He's doubling down on his proposal to arm teachers.

 

Grace Speas

Tech

Posted on Feb 22, 2018   Updated on May 21, 2021, 11:54 pm CDT

President Donald Trump has doubled down on his suggestion that teachers carry concealed weapons in schools, saying they should receive bonuses for doing so, Business Insider reported Thursday.

During a meeting on school safety, Trump reportedly suggested “a little bit of a bonus” for teachers and officials who “understand weaponry” and carry guns in schools.

“You can’t hire enough security guards… You need 100, 150 security guards,” Trump said. “But you could have concealed on teachers.”

Trump had proposed Wednesday during a White House listening session with shooting survivors that arming teachers could curb gun violence at schools.

“If you had a teacher who is adept at firearms it could very well end the attack very quickly,” Trump said in the session with Florida students who survived the Parkland massacre that left 17 dead last week.

Trump also tweeted that if “a school has a large number of very weapons talented teachers,” a shooter wouldn’t attempt an attack.

“These people are cowards,” Trump said during Thursday’s meeting. “They’re not going to walk into a school if 20 percent of the teachers have guns.
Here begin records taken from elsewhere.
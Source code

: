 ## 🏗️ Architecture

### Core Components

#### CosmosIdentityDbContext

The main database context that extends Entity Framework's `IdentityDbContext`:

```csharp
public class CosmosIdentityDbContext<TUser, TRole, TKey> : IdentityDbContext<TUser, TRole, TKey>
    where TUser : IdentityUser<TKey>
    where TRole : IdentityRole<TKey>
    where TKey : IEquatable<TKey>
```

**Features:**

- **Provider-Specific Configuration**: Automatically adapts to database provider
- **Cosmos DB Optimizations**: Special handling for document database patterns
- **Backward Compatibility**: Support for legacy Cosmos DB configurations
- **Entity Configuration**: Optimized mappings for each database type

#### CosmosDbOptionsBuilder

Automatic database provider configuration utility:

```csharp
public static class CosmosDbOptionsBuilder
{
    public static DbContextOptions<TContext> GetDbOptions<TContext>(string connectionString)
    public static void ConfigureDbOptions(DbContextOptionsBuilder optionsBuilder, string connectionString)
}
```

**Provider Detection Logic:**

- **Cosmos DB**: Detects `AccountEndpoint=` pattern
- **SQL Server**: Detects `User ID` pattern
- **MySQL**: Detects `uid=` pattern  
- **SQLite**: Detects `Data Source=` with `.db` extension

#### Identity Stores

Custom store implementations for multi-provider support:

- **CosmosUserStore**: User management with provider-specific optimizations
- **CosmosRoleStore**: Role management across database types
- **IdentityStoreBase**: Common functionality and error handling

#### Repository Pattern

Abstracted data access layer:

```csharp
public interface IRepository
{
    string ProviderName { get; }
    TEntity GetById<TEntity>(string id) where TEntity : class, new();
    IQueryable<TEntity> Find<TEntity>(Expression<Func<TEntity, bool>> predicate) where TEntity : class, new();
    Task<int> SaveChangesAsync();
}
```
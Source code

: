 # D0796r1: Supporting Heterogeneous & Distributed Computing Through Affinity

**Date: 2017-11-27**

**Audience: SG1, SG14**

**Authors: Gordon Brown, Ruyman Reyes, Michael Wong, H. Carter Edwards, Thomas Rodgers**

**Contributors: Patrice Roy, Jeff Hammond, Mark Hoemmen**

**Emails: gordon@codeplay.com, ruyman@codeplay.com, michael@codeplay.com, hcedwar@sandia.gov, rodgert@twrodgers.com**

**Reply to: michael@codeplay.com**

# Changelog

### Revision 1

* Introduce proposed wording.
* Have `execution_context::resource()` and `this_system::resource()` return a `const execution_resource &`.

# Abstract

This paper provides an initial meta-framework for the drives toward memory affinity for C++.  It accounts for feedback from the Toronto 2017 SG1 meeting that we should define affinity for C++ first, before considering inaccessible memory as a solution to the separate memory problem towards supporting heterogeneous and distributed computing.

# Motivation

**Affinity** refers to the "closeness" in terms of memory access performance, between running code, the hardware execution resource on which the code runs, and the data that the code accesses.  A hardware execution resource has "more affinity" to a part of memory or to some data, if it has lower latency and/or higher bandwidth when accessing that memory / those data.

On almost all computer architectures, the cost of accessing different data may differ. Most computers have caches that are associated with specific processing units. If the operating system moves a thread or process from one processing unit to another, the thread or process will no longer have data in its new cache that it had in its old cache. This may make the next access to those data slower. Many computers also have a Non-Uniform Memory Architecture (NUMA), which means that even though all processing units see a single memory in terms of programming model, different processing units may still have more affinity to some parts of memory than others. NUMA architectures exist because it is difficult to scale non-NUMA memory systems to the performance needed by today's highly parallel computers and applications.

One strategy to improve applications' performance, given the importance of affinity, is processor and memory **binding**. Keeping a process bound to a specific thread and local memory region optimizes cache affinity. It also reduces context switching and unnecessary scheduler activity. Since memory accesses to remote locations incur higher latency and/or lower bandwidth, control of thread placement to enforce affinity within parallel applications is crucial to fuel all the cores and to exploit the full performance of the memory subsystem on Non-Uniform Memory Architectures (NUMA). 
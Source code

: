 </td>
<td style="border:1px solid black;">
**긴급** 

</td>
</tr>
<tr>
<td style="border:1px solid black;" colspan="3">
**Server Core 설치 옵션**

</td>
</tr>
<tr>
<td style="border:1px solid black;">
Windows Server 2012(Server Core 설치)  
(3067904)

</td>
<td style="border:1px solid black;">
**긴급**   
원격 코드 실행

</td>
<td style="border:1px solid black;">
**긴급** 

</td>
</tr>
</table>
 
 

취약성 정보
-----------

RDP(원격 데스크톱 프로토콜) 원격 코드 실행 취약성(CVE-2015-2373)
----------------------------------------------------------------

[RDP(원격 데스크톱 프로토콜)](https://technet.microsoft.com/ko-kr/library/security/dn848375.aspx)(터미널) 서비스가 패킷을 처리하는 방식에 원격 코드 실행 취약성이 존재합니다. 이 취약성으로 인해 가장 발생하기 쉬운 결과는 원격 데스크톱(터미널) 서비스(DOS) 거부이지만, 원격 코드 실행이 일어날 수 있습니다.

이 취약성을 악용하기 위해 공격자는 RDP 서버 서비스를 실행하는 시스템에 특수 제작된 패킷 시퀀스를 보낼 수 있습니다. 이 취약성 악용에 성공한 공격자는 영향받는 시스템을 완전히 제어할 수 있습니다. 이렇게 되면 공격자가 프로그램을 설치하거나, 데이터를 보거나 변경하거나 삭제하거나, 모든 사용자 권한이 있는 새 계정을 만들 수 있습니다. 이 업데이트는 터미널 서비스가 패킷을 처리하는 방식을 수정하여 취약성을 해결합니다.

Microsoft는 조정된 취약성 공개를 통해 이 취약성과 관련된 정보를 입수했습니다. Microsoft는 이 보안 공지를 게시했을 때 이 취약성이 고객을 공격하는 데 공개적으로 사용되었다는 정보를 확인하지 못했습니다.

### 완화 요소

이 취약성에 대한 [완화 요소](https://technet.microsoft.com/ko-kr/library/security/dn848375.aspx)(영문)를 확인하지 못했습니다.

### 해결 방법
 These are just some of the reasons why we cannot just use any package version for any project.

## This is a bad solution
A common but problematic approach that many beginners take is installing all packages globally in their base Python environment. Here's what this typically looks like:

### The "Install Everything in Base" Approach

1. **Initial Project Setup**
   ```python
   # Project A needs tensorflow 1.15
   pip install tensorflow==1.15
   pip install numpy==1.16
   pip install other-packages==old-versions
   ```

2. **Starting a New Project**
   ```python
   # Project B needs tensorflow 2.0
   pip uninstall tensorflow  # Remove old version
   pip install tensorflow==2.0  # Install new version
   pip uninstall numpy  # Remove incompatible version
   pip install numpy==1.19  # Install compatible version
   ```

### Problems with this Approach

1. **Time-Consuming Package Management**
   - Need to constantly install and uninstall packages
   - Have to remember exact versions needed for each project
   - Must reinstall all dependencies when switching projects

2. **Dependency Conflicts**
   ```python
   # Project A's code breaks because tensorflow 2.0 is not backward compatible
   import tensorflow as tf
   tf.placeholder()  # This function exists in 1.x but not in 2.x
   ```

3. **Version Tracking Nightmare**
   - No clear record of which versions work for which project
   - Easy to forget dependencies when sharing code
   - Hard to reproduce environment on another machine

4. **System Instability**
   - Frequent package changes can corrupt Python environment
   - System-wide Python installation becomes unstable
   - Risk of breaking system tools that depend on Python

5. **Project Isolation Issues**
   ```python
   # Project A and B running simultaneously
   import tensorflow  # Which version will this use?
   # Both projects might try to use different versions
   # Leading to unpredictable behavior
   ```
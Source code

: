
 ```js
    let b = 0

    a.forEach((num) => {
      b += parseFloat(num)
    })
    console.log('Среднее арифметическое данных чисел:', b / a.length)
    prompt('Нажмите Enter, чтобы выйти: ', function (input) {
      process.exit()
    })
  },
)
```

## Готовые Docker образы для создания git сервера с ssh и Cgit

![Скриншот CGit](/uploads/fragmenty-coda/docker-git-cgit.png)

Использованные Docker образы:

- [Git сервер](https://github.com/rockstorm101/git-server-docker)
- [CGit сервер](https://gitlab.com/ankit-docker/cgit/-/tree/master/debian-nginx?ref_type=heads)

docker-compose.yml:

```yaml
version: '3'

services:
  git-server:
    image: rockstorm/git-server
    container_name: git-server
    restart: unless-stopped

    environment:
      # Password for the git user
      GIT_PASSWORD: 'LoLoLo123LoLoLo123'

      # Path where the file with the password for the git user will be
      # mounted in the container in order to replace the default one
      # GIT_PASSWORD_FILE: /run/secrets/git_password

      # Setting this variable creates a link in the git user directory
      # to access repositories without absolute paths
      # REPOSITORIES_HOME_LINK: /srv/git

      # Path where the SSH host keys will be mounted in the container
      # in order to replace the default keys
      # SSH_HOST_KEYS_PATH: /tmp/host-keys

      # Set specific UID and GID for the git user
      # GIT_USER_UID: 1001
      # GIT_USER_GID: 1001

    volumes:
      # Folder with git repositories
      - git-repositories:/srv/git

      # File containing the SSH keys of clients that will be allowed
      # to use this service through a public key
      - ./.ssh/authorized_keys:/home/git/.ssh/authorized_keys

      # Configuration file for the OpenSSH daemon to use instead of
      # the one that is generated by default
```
It may be 10 percent, it may be 40 percent.”

He also said schools should have high-level security—like banks.

“If you harden the sites you’re not going to have this problem,” Trump said. “When you say this school is gun free… That’s what they want to hear.”

Some on Twitter are arguing that Trump’s comments about arming teachers were more about asking inexperienced teachers to go through training than employing teachers with military or law enforcement experience to carry.

The Washington Post estimated there are about 3.6 million teachers in the United States currently, and “the cheapest training” to arm one-fifth of them would come out to $251 million. The most expansive training and equipping teachers—who on average make $55,000 per year—with a full-price firearm would cost $1 billion, according to the Post.

But the cost of arming teachers isn’t just monetary, some Twitter users said.

https://twitter.com/AlexLittleboy/status/966736232645648385

Florida Sen. Marco Rubio, a Republican, said during a CNN town hall debate event Wednesday that he did not support arming teachers.

“Imagine in the middle of this crisis,” Rubio said. “The SWAT team comes into the building, and there’s an adult with a weapon in their hands. And the SWAT team doesn’t know who is who, and we have an additional tragedy that was unnecessary.”